Avant 1975, les praticiens se basaient essentiellement sur les règles françaises; ceci a
pour conséquence que certains professionnels parlent encore aujourd’hui, par exemple,
de « provisionner les créances douteuses » alors que le seul terme exact en droit belge est
de procéder à une « réduction de valeur », d’autant plus que les provisions pour risques et
charges ne peuvent jamais avoir pour effet de corriger la valeur d’un élément de l’actif.
Une première constatation est que la comptabilité belge (comme l’est aussi à notre avis la
comptabilité française) est une comptabilité fiscale. Toutes les écritures qui y sont
enregistrées viseront en général à présenter le résultat comptable le plus faible possible,
de manière à payer le moins d’impôt possible, tout en respectant le droit comptable en
vigueur.
En effet, la comptabilité des entreprises constitue toujours le point de départ de la
procédure par laquelle l’impôt sera enrôlé à leur charge.
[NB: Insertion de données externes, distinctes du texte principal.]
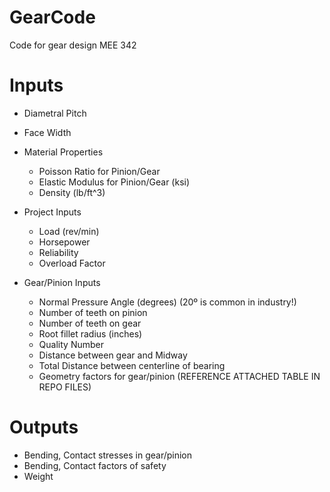 # GearCode
Code for gear design MEE 342

# Inputs
- Diametral Pitch
- Face Width

- Material Properties
  - Poisson Ratio for Pinion/Gear
  - Elastic Modulus for Pinion/Gear (ksi)
  - Density (lb/ft^3)

- Project Inputs
  - Load (rev/min)
  - Horsepower
  - Reliability
  - Overload Factor

- Gear/Pinion Inputs
  - Normal Pressure Angle (degrees) (20º is common in industry!)
  - Number of teeth on pinion
  - Number of teeth on gear 
  - Root fillet radius (inches)
  - Quality Number
  - Distance between gear and Midway
  - Total Distance between centerline of bearing
  - Geometry factors for gear/pinion (REFERENCE ATTACHED TABLE IN REPO FILES)

# Outputs
- Bending, Contact stresses in gear/pinion
- Bending, Contact factors of safety
- Weight
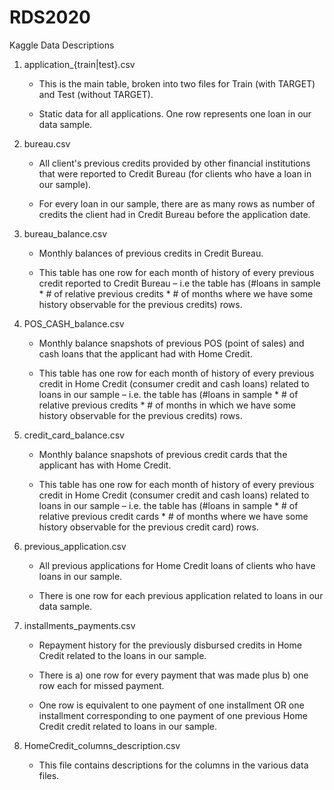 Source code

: # RDS2020
Kaggle Data Descriptions

1. application_{train|test}.csv

	- This is the main table, broken into two files for Train (with TARGET) and Test (without TARGET).
	
	- Static data for all applications. One row represents one loan in our data sample.

2. bureau.csv

	- All client's previous credits provided by other financial institutions that were reported to Credit Bureau (for clients who have a loan in our sample).

	- For every loan in our sample, there are as many rows as number of credits the client had in Credit Bureau before the application date.

3. bureau_balance.csv

	- Monthly balances of previous credits in Credit Bureau.

	- This table has one row for each month of history of every previous credit reported to Credit Bureau – i.e the table has (#loans in sample * # of relative previous credits * # of months where we have some history observable for the previous credits) rows.

4. POS_CASH_balance.csv

	- Monthly balance snapshots of previous POS (point of sales) and cash loans that the applicant had with Home Credit.

	- This table has one row for each month of history of every previous credit in Home Credit (consumer credit and cash loans) related to loans in our sample – i.e. the table has (#loans in sample * # of relative previous credits * # of months in which we have some history observable for the previous credits) rows.

5. credit_card_balance.csv

	- Monthly balance snapshots of previous credit cards that the applicant has with Home Credit.

	- This table has one row for each month of history of every previous credit in Home Credit (consumer credit and cash loans) related to loans in our sample – i.e. the table has (#loans in sample * # of relative previous credit cards * # of months where we have some history observable for the previous credit card) rows.

6. previous_application.csv

	- All previous applications for Home Credit loans of clients who have loans in our sample.

	- There is one row for each previous application related to loans in our data sample.

7. installments_payments.csv

	- Repayment history for the previously disbursed credits in Home Credit related to the loans in our sample.

	- There is a) one row for every payment that was made plus b) one row each for missed payment.

	- One row is equivalent to one payment of one installment OR one installment corresponding to one payment of one previous Home Credit credit related to loans in our sample.

8. HomeCredit_columns_description.csv

	- This file contains descriptions for the columns in the various data files.
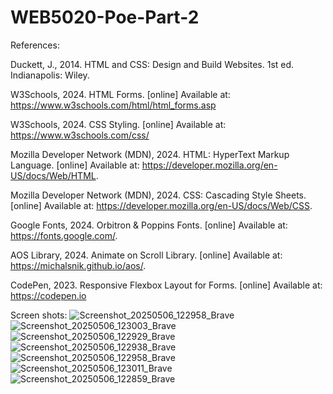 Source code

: # WEB5020-Poe-Part-2 


References: 

Duckett, J., 2014. HTML and CSS: Design and Build Websites. 1st ed. Indianapolis: Wiley.

W3Schools, 2024. HTML Forms. [online] Available at: https://www.w3schools.com/html/html_forms.asp 

W3Schools, 2024. CSS Styling. [online] Available at: https://www.w3schools.com/css/

Mozilla Developer Network (MDN), 2024. HTML: HyperText Markup Language. [online] Available at: https://developer.mozilla.org/en-US/docs/Web/HTML.

Mozilla Developer Network (MDN), 2024. CSS: Cascading Style Sheets. [online] Available at: https://developer.mozilla.org/en-US/docs/Web/CSS.

Google Fonts, 2024. Orbitron & Poppins Fonts. [online] Available at: https://fonts.google.com/.

AOS Library, 2024. Animate on Scroll Library. [online] Available at: https://michalsnik.github.io/aos/.

CodePen, 2023. Responsive Flexbox Layout for Forms. [online] Available at: https://codepen.io

Screen shots:
![Screenshot_20250506_122958_Brave](https://github.com/user-attachments/assets/dabd5b83-46a3-4ca1-9d5f-7bd2b4fef5db)
![Screenshot_20250506_123003_Brave](https://github.com/user-attachments/assets/ea3a55b7-671c-49f2-9d38-dc2e56c736c8)
![Screenshot_20250506_122929_Brave](https://github.com/user-attachments/assets/5c5fbcf4-62ac-4e73-abc2-3f7358f0579d)
![Screenshot_20250506_122938_Brave](https://github.com/user-attachments/assets/c4b2503a-2d1c-4d4e-bef6-8e35893ee695)
![Screenshot_20250506_122958_Brave](https://github.com/user-attachments/assets/d3192ab4-d285-410e-827e-66020a568f6e)
![Screenshot_20250506_123011_Brave](https://github.com/user-attachments/assets/a9a3798a-ba6d-4ba5-ab2f-1fc333557bdf)
![Screenshot_20250506_122859_Brave](https://github.com/user-attachments/assets/c2e75df2-4908-4970-8d85-b696c187ee5a)

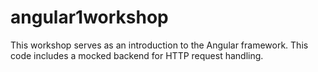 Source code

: # angular1workshop
This workshop serves as an introduction to the Angular framework. This code includes a mocked backend for HTTP request handling.
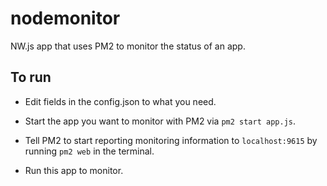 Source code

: # nodemonitor
NW.js app that uses PM2 to monitor the status of an app.

## To run
- Edit fields in the config.json to what you need.
      
- Start the app you want to monitor with PM2 via `pm2 start app.js`.

- Tell PM2 to start reporting monitoring information to `localhost:9615` by running `pm2 web` in the terminal.

- Run this app to monitor. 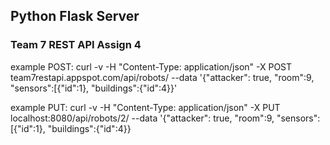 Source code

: ## Python Flask Server
### Team 7 REST API Assign 4

example POST: 
curl -v  -H "Content-Type: application/json" -X POST team7restapi.appspot.com/api/robots/ --data '{"attacker": true, "room":9, "sensors":[{"id":1}, "buildings":{"id":4}}'

example PUT:
curl -v  -H "Content-Type: application/json" -X PUT localhost:8080/api/robots/2/ --data '{"attacker": true, "room":9, "sensors":[{"id":1}, "buildings":{"id":4}}


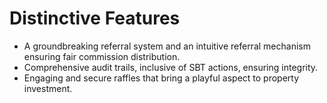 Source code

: # Distinctive Features

* A groundbreaking referral system and an intuitive referral mechanism ensuring fair commission distribution.
* Comprehensive audit trails, inclusive of SBT actions, ensuring integrity.
* Engaging and secure raffles that bring a playful aspect to property investment.
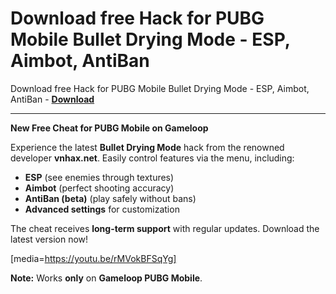 <h1>Download free Hack for PUBG Mobile Bullet Drying Mode - ESP, Aimbot, AntiBan</h1>

Download free Hack for PUBG Mobile Bullet Drying Mode - ESP, Aimbot, AntiBan - **[Download](https://www.dlgram.com/public/files/api.php?shortened=BXvDqT)**


<hr>


**New Free Cheat for PUBG Mobile on Gameloop**  

Experience the latest **Bullet Drying Mode** hack from the renowned developer **vnhax.net**. Easily control features via the menu, including:  

- **ESP** (see enemies through textures)  
- **Aimbot** (perfect shooting accuracy)  
- **AntiBan (beta)** (play safely without bans)  
- **Advanced settings** for customization  

The cheat receives **long-term support** with regular updates. Download the latest version now!  

[media=https://youtu.be/rMVokBFSqYg]  

**Note:** Works **only** on **Gameloop PUBG Mobile**. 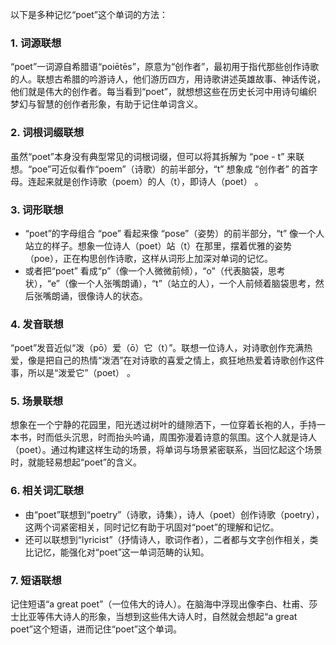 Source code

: 以下是多种记忆“poet”这个单词的方法：

### 1. 词源联想
“poet”一词源自希腊语“poiētēs”，原意为“创作者”，最初用于指代那些创作诗歌的人。联想古希腊的吟游诗人，他们游历四方，用诗歌讲述英雄故事、神话传说，他们就是伟大的创作者。每当看到“poet”，就想想这些在历史长河中用诗句编织梦幻与智慧的创作者形象，有助于记住单词含义。

### 2. 词根词缀联想
虽然“poet”本身没有典型常见的词根词缀，但可以将其拆解为 “poe - t” 来联想。“poe”可近似看作“poem”（诗歌）的前半部分，“t” 想象成 “创作者” 的首字母。连起来就是创作诗歌（poem）的人（t），即诗人（poet） 。

### 3. 词形联想
 - “poet”的字母组合 “poe” 看起来像 “pose”（姿势）的前半部分，“t” 像一个人站立的样子。想象一位诗人（poet）站（t）在那里，摆着优雅的姿势（poe），正在构思创作诗歌，这样从词形上加深对单词的记忆。
 - 或者把“poet” 看成“p”（像一个人微微前倾），“o”（代表脑袋，思考状），“e”（像一个人张嘴朗诵），“t”（站立的人），一个人前倾着脑袋思考，然后张嘴朗诵，很像诗人的状态。

### 4. 发音联想
“poet”发音近似“泼（pō）爱（ō）它（t）”。联想一位诗人，对诗歌创作充满热爱，像是把自己的热情“泼洒”在对诗歌的喜爱之情上，疯狂地热爱着诗歌创作这件事，所以是“泼爱它”（poet） 。

### 5. 场景联想
想象在一个宁静的花园里，阳光透过树叶的缝隙洒下，一位穿着长袍的人，手持一本书，时而低头沉思，时而抬头吟诵，周围弥漫着诗意的氛围。这个人就是诗人（poet）。通过构建这样生动的场景，将单词与场景紧密联系，当回忆起这个场景时，就能轻易想起“poet”的含义。

### 6. 相关词汇联想
 - 由“poet”联想到“poetry”（诗歌，诗集），诗人（poet）创作诗歌（poetry），这两个词紧密相关，同时记忆有助于巩固对“poet”的理解和记忆。
 - 还可以联想到“lyricist”（抒情诗人，歌词作者），二者都与文字创作相关，类比记忆，能强化对“poet”这一单词范畴的认知。

### 7. 短语联想
记住短语“a great poet”（一位伟大的诗人）。在脑海中浮现出像李白、杜甫、莎士比亚等伟大诗人的形象，当想到这些伟大诗人时，自然就会想起“a great poet”这个短语，进而记住“poet”这个单词。  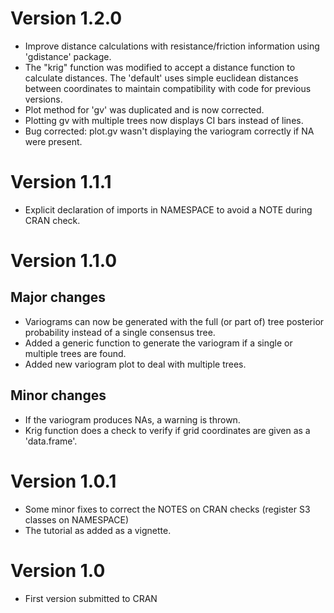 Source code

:# Version 1.2.0

* Improve distance calculations with resistance/friction information using 'gdistance' package.	
* The "krig" function was modified to accept a distance function to calculate distances. The 'default' uses simple euclidean distances between coordinates to maintain compatibility with code for previous versions. 
* Plot method for 'gv' was duplicated and is now corrected.
* Plotting gv with multiple trees now displays CI bars instead of lines.	
* Bug corrected: plot.gv wasn't displaying the variogram correctly if NA were present.
	
# Version 1.1.1

* Explicit declaration of imports in NAMESPACE to avoid a NOTE during CRAN check.

# Version 1.1.0

## Major changes
		
* Variograms can now be generated with the full (or part of) tree posterior probability instead of a single consensus tree.
* Added a generic function to generate the variogram if a single or multiple trees are found.
* Added new variogram plot to deal with multiple trees.

## Minor changes
	
* If the variogram produces NAs, a warning is thrown.
* Krig function does a check to verify if grid coordinates are given as a 'data.frame'.
	

# Version 1.0.1

* Some minor fixes to correct the NOTES on CRAN checks (register S3 classes on NAMESPACE)
* The tutorial as added as a vignette.
	

# Version 1.0

* First version submitted to CRAN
Deux principes de droit fiscal établissent clairement ce lien : le principe de primauté des
comptes annuels et le principe de l’unicité des comptes annuels.
Le principe de
primauté des comptes annuels
indique en substance que toutes les règles
d'évaluation des différents éléments de l'actif, du passif, de charges ou de produits seront
acceptées par l'Administration (fiscale), sauf lorsque la législation fiscale y déroge
expressément. Par exemple, citons la non-déductibilité des amendes et des pénalités, de
même que la déductibilité limitée des frais de restaurant.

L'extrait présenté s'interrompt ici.